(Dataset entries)
# # # #

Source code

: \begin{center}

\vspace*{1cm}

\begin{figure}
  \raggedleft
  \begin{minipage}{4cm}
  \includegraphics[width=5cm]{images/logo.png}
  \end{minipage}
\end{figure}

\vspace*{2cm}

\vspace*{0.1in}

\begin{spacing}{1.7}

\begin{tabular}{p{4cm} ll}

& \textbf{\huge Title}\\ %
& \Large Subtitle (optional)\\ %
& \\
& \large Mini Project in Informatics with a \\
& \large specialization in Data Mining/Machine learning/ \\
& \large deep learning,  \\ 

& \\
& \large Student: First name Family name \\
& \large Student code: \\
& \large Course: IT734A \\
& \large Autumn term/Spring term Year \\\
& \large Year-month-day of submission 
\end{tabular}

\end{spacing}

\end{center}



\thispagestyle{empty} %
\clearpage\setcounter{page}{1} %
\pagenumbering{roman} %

# # # #

### WHAT THE TASK REQUIRES:
Return each entry from above without altering a single character.

### TASK OUTPUT:
Source code

: \begin{center}

\vspace*{1cm}

\begin{figure}
  \raggedleft
  \begin{minipage}{4cm}
  \includegraphics[width=5cm]{images/logo.png}
  \end{minipage}
\end{figure}

\vspace*{2cm}

\vspace*{0.1in}

\begin{spacing}{1.7}

\begin{tabular}{p{4cm} ll}

& \textbf{\huge Title}\\ %
& \Large Subtitle (optional)\\ %
& \\
& \large Mini Project in Informatics with a \\
& \large specialization in Data Mining/Machine learning/ \\
& \large deep learning,  \\ 

& \\
& \large Student: First name Family name \\
& \large Student code: \\
& \large Course: IT734A \\
& \large Autumn term/Spring term Year \\\
& \large Year-month-day of submission 
\end{tabular}

\end{spacing}

\end{center}



\thispagestyle{empty} %
\clearpage\setcounter{page}{1} %
\pagenumbering{roman} %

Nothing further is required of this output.